Exercise goal ->
Using the entries that follow, collect the lines where the word "mask" appears.

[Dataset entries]
▼
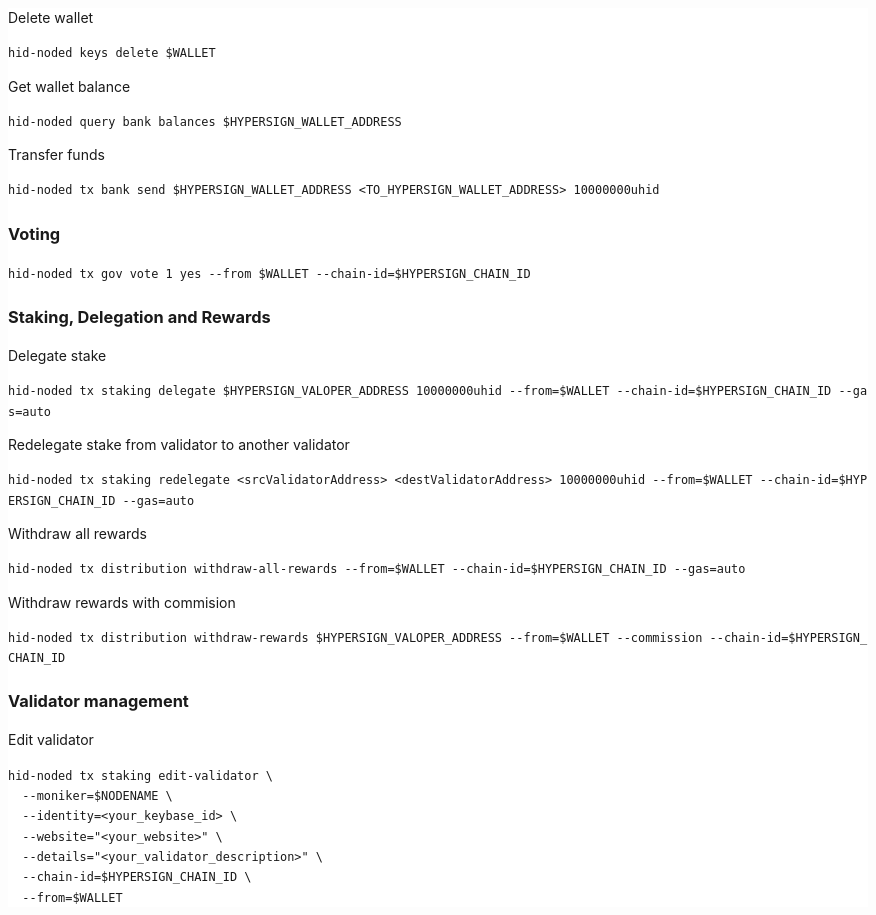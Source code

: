 Delete wallet
```
hid-noded keys delete $WALLET
```

Get wallet balance
```
hid-noded query bank balances $HYPERSIGN_WALLET_ADDRESS
```

Transfer funds
```
hid-noded tx bank send $HYPERSIGN_WALLET_ADDRESS <TO_HYPERSIGN_WALLET_ADDRESS> 10000000uhid
```

### Voting
```
hid-noded tx gov vote 1 yes --from $WALLET --chain-id=$HYPERSIGN_CHAIN_ID
```

### Staking, Delegation and Rewards
Delegate stake
```
hid-noded tx staking delegate $HYPERSIGN_VALOPER_ADDRESS 10000000uhid --from=$WALLET --chain-id=$HYPERSIGN_CHAIN_ID --gas=auto
```

Redelegate stake from validator to another validator
```
hid-noded tx staking redelegate <srcValidatorAddress> <destValidatorAddress> 10000000uhid --from=$WALLET --chain-id=$HYPERSIGN_CHAIN_ID --gas=auto
```

Withdraw all rewards
```
hid-noded tx distribution withdraw-all-rewards --from=$WALLET --chain-id=$HYPERSIGN_CHAIN_ID --gas=auto
```

Withdraw rewards with commision
```
hid-noded tx distribution withdraw-rewards $HYPERSIGN_VALOPER_ADDRESS --from=$WALLET --commission --chain-id=$HYPERSIGN_CHAIN_ID
```

### Validator management
Edit validator
```
hid-noded tx staking edit-validator \
  --moniker=$NODENAME \
  --identity=<your_keybase_id> \
  --website="<your_website>" \
  --details="<your_validator_description>" \
  --chain-id=$HYPERSIGN_CHAIN_ID \
  --from=$WALLET
```
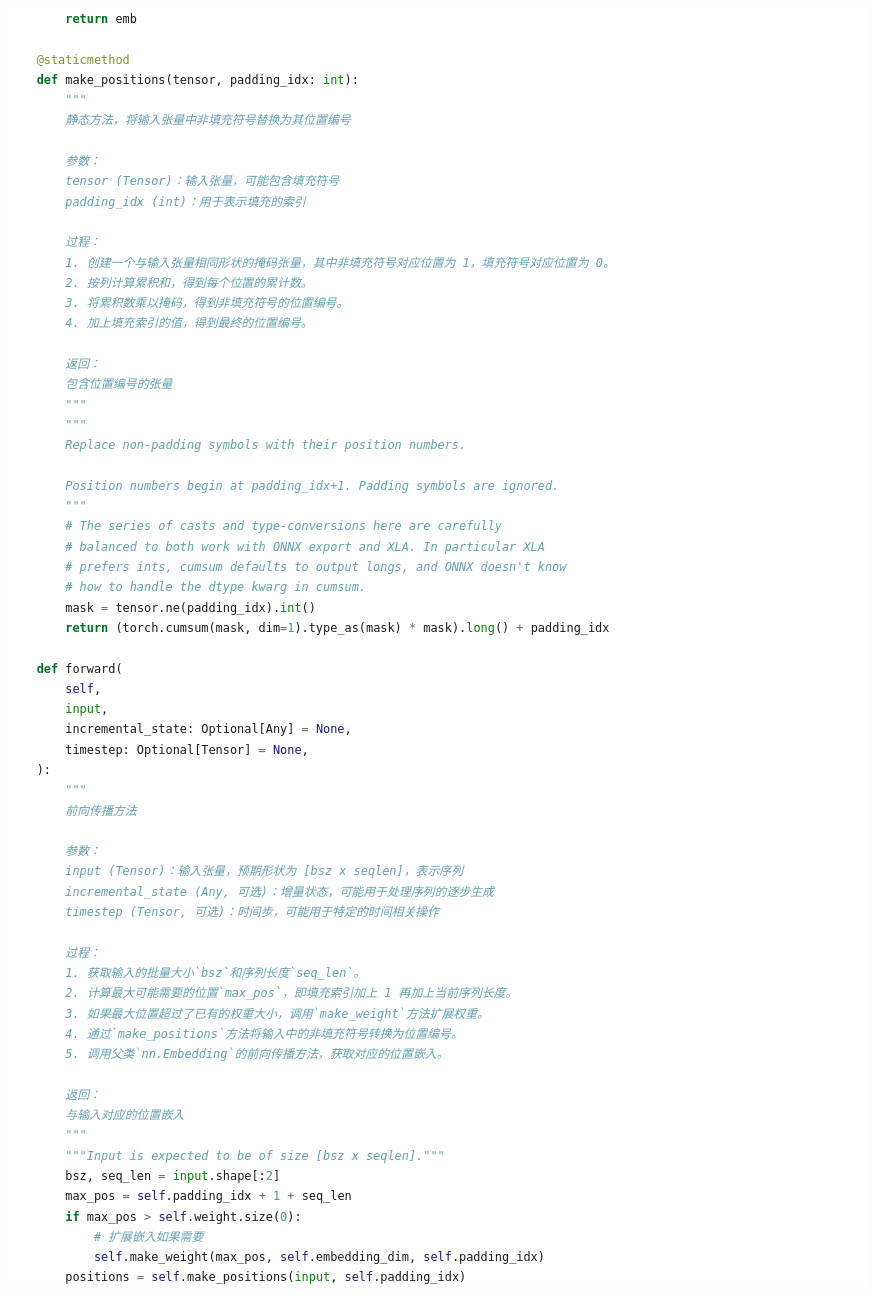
 ```python
        return emb

    @staticmethod
    def make_positions(tensor, padding_idx: int):
        """
        静态方法，将输入张量中非填充符号替换为其位置编号

        参数：
        tensor (Tensor)：输入张量，可能包含填充符号
        padding_idx (int)：用于表示填充的索引

        过程：
        1. 创建一个与输入张量相同形状的掩码张量，其中非填充符号对应位置为 1，填充符号对应位置为 0。
        2. 按列计算累积和，得到每个位置的累计数。
        3. 将累积数乘以掩码，得到非填充符号的位置编号。
        4. 加上填充索引的值，得到最终的位置编号。

        返回：
        包含位置编号的张量
        """
        """
        Replace non-padding symbols with their position numbers.

        Position numbers begin at padding_idx+1. Padding symbols are ignored.
        """
        # The series of casts and type-conversions here are carefully
        # balanced to both work with ONNX export and XLA. In particular XLA
        # prefers ints, cumsum defaults to output longs, and ONNX doesn't know
        # how to handle the dtype kwarg in cumsum.
        mask = tensor.ne(padding_idx).int()
        return (torch.cumsum(mask, dim=1).type_as(mask) * mask).long() + padding_idx

    def forward(
        self,
        input,
        incremental_state: Optional[Any] = None,
        timestep: Optional[Tensor] = None,
    ):
        """
        前向传播方法

        参数：
        input (Tensor)：输入张量，预期形状为 [bsz x seqlen]，表示序列
        incremental_state (Any, 可选)：增量状态，可能用于处理序列的逐步生成
        timestep (Tensor, 可选)：时间步，可能用于特定的时间相关操作

        过程：
        1. 获取输入的批量大小`bsz`和序列长度`seq_len`。
        2. 计算最大可能需要的位置`max_pos`，即填充索引加上 1 再加上当前序列长度。
        3. 如果最大位置超过了已有的权重大小，调用`make_weight`方法扩展权重。
        4. 通过`make_positions`方法将输入中的非填充符号转换为位置编号。
        5. 调用父类`nn.Embedding`的前向传播方法，获取对应的位置嵌入。

        返回：
        与输入对应的位置嵌入
        """
        """Input is expected to be of size [bsz x seqlen]."""
        bsz, seq_len = input.shape[:2]
        max_pos = self.padding_idx + 1 + seq_len
        if max_pos > self.weight.size(0):
            # 扩展嵌入如果需要
            self.make_weight(max_pos, self.embedding_dim, self.padding_idx)
        positions = self.make_positions(input, self.padding_idx)
```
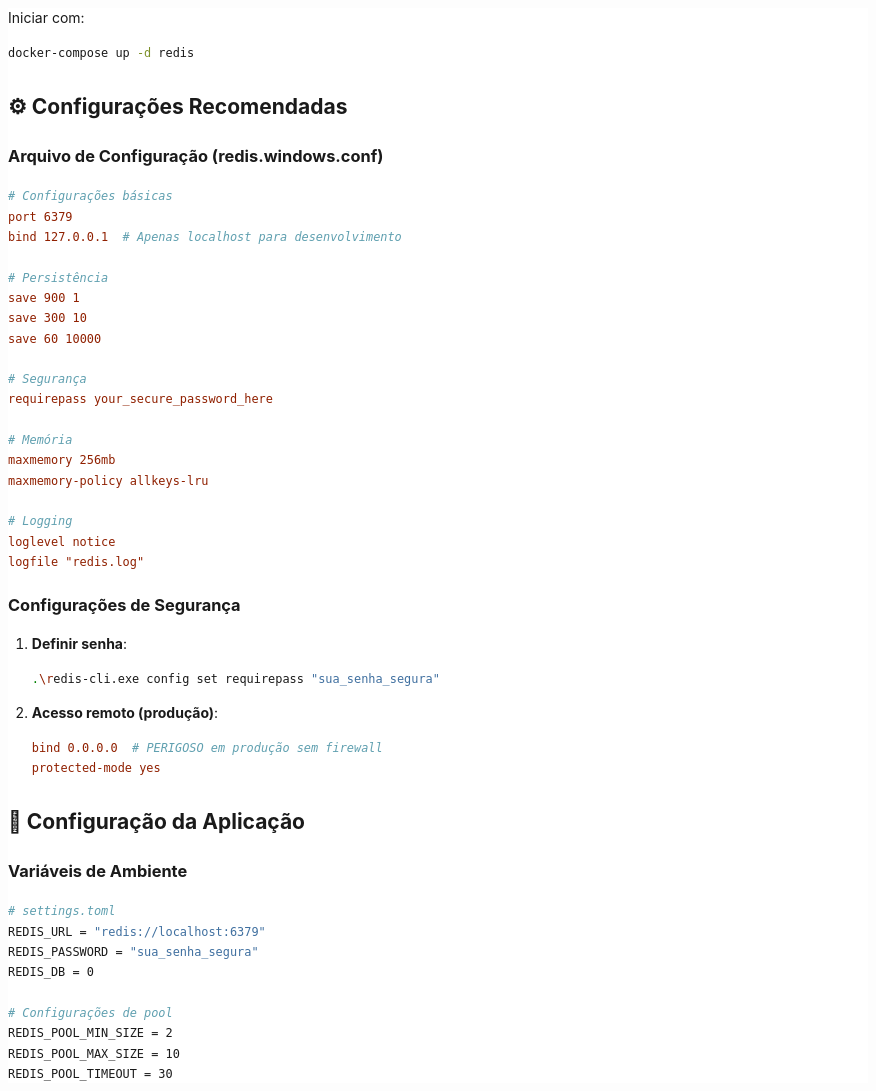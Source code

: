 Iniciar com:
```bash
docker-compose up -d redis
```

## ⚙️ Configurações Recomendadas

### Arquivo de Configuração (redis.windows.conf)

```conf
# Configurações básicas
port 6379
bind 127.0.0.1  # Apenas localhost para desenvolvimento

# Persistência
save 900 1
save 300 10
save 60 10000

# Segurança
requirepass your_secure_password_here

# Memória
maxmemory 256mb
maxmemory-policy allkeys-lru

# Logging
loglevel notice
logfile "redis.log"
```

### Configurações de Segurança

1. **Definir senha**:
   ```bash
   .\redis-cli.exe config set requirepass "sua_senha_segura"
   ```

2. **Acesso remoto (produção)**:
   ```conf
   bind 0.0.0.0  # PERIGOSO em produção sem firewall
   protected-mode yes
   ```

## 🔧 Configuração da Aplicação

### Variáveis de Ambiente

```bash
# settings.toml
REDIS_URL = "redis://localhost:6379"
REDIS_PASSWORD = "sua_senha_segura"
REDIS_DB = 0

# Configurações de pool
REDIS_POOL_MIN_SIZE = 2
REDIS_POOL_MAX_SIZE = 10
REDIS_POOL_TIMEOUT = 30
```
▲
Output for this task ->
        mask = tensor.ne(padding_idx).int()
        return (torch.cumsum(mask, dim=1).type_as(mask) * mask).long() + padding_idx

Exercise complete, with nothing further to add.